Japan[1] has some of the strictest laws re: photographing random people, and even that is very much liability-based after the fact rather than a ban.

[1] http://tonymcnicol.com/2009/01/26/photography-in-japan-what-...


From the site you linked: "'You can't take my photo without permission'. Oh yes you can, usually." It's fairly clear cut that there's little you can do about it.

And I know for sure that banks don't forbid camera phones at least in general, because my father worked at one and all his people had blackberries. This was years ago, and camera phones have only become more ubiquitous.


“I know for sure that banks don't forbid camera phones at least in general”

I gave examples of settings where camera phones might be forbidden. At most regular branches of banks, they’re probably fine. I worked at the headquarters of a bank that also served as distribution center of most of my nation’s cash bills.


OK, so, it's rare. And you've as much as admitted that there's almost nothing you can do about it in public, so I've accomplished what I wanted to in this discussion.

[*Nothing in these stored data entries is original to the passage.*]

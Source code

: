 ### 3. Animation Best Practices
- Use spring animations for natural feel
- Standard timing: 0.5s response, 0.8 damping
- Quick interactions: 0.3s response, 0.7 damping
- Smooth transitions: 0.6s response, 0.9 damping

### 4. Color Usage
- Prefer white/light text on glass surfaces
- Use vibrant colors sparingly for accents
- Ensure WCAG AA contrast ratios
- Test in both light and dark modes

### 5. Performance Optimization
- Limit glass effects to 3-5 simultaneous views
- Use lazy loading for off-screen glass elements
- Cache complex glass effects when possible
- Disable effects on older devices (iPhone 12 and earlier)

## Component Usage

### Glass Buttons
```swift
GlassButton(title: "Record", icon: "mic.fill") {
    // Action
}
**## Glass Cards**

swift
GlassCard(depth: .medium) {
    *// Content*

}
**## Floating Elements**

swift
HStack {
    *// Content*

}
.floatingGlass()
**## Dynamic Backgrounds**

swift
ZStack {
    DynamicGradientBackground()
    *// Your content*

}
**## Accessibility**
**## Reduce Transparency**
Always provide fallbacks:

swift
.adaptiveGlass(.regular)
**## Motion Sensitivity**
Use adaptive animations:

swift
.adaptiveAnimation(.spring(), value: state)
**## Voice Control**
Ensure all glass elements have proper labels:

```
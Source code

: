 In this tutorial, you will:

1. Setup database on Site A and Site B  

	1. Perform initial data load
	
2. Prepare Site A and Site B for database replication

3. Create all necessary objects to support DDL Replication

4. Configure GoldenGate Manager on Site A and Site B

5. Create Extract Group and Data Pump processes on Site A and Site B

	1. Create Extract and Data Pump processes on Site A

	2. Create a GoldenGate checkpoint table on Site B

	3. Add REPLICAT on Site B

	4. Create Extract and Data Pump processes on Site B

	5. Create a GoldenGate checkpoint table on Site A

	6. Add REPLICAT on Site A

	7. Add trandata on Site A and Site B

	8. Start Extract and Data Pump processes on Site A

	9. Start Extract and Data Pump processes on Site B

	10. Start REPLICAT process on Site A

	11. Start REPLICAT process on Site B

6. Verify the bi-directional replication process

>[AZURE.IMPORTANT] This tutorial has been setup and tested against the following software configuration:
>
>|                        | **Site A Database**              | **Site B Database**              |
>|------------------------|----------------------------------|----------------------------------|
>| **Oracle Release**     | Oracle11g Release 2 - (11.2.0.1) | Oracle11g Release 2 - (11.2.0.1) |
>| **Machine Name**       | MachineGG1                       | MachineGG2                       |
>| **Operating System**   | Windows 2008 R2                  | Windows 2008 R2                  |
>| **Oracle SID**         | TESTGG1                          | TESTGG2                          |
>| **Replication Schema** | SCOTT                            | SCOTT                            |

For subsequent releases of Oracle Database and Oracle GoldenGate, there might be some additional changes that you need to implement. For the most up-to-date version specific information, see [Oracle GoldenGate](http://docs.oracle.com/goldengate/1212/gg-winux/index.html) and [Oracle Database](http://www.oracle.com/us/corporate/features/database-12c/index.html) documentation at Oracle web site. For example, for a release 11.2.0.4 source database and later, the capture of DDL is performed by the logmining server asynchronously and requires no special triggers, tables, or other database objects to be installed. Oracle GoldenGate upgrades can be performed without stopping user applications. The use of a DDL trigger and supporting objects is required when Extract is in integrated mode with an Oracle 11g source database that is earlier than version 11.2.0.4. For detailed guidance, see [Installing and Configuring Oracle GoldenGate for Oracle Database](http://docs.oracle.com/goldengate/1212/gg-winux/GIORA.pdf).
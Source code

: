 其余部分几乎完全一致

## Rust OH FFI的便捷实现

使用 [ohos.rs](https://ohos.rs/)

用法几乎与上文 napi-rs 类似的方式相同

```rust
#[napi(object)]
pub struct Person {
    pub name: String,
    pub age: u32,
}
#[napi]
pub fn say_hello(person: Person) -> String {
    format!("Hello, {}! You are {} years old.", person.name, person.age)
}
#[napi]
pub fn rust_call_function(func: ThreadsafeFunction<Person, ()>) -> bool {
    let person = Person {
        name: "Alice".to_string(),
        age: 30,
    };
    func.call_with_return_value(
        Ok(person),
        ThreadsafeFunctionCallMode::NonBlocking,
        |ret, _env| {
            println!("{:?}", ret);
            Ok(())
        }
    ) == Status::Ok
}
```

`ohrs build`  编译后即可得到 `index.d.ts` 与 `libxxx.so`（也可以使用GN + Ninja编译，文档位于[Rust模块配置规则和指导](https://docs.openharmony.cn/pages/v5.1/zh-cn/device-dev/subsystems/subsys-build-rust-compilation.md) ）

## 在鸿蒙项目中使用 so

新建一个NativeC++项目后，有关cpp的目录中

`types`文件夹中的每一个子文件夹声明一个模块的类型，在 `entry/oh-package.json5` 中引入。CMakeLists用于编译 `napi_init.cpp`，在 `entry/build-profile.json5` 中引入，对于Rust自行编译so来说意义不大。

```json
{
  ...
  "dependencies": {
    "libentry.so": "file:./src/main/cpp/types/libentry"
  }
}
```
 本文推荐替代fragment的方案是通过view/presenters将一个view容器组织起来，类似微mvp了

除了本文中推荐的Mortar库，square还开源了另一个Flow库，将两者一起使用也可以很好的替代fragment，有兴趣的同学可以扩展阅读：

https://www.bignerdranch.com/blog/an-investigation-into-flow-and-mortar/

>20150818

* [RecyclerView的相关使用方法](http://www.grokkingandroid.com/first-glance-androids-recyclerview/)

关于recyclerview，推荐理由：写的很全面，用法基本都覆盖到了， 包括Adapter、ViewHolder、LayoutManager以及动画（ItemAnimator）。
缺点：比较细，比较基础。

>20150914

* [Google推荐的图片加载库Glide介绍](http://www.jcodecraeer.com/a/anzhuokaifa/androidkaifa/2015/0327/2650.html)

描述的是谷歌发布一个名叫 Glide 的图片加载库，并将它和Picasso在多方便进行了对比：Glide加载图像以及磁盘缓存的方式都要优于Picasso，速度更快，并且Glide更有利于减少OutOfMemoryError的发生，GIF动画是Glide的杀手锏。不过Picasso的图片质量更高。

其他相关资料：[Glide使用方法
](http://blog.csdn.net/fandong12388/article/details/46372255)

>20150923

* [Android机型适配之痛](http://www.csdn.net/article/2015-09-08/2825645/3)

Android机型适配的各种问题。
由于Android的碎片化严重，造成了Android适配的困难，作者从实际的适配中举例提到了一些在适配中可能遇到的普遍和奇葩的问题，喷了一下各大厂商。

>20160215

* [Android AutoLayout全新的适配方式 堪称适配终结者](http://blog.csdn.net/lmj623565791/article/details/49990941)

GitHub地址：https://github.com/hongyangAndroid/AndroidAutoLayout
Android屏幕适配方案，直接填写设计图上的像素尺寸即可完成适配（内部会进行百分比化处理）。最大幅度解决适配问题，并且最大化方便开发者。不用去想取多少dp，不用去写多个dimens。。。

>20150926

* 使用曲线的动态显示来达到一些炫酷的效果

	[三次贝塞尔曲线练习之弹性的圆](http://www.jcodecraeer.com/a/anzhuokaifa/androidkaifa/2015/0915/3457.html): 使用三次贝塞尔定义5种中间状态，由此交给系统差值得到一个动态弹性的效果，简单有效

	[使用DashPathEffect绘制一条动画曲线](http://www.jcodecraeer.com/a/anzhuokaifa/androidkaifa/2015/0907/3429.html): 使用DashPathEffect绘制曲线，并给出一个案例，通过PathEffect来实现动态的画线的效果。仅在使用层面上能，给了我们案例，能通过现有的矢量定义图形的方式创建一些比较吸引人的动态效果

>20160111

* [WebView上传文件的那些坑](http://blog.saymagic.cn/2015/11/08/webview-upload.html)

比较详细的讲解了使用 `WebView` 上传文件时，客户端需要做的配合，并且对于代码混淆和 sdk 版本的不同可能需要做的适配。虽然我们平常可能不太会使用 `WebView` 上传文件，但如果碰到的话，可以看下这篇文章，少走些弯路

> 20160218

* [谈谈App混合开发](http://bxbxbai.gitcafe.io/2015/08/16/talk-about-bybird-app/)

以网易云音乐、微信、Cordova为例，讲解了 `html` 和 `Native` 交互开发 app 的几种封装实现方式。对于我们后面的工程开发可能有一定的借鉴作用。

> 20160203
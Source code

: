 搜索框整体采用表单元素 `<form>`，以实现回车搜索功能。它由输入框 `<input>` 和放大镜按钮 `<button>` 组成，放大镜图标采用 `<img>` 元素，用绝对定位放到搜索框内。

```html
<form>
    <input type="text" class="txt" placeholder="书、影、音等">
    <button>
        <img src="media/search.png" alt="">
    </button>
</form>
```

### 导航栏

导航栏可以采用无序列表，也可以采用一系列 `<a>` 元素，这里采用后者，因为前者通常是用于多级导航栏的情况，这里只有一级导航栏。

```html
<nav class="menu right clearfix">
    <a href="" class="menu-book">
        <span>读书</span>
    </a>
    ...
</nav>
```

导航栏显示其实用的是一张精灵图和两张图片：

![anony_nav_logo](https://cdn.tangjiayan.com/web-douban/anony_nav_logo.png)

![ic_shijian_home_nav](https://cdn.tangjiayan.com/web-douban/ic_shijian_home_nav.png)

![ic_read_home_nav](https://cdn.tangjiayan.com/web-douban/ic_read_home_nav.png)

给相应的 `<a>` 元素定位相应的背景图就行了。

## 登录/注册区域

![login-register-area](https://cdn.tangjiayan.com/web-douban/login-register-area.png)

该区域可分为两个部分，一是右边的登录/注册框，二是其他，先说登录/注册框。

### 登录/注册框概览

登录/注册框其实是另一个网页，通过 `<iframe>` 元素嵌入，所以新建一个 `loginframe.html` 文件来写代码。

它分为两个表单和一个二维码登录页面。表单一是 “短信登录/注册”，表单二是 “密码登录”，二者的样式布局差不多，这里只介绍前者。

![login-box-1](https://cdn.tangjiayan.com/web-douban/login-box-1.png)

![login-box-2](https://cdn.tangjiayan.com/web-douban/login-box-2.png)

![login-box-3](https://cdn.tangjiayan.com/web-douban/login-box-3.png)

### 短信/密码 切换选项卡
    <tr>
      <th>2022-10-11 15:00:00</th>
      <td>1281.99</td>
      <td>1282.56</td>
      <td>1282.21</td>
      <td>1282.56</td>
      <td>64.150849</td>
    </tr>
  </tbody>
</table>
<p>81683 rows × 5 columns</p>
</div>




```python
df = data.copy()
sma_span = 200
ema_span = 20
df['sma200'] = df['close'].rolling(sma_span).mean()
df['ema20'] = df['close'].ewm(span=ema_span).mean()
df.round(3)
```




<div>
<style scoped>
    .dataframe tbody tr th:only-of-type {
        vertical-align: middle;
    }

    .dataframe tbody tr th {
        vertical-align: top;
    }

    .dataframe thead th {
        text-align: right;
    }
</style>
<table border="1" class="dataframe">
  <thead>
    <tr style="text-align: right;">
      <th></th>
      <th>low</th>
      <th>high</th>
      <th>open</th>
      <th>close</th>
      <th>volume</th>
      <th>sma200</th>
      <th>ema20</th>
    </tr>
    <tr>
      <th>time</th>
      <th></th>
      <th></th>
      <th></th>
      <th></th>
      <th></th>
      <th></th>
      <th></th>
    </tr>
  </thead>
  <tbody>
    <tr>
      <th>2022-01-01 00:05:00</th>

But camera phones must be conspicuously placed to record, and even then, the perspective is usually skewed or there are sound and video artifacts from outside sources (the movement of the device, sounds of cloth rubbing against the mic, white noise).

With Glass, the ease of surveillance increases tenfold. Not only do you have an absolute perspective of how the end result is going to look because the device is on your face, but you have an open line of sight and artifacts will be reduced to a minimum due to its placement.


I'm not denying it would be easier with Glass, but have you never seen anyone take out their phone to text? How did were you sure they weren't making a video? It's not hard to record without being detected on an iPhone if you wish.

My main feeling is that the folks have latched onto a narrative about it that is not necessarily going to be that important in the real world, as we see happen so often with other things on this site.


yea..there is no green light. i have glass.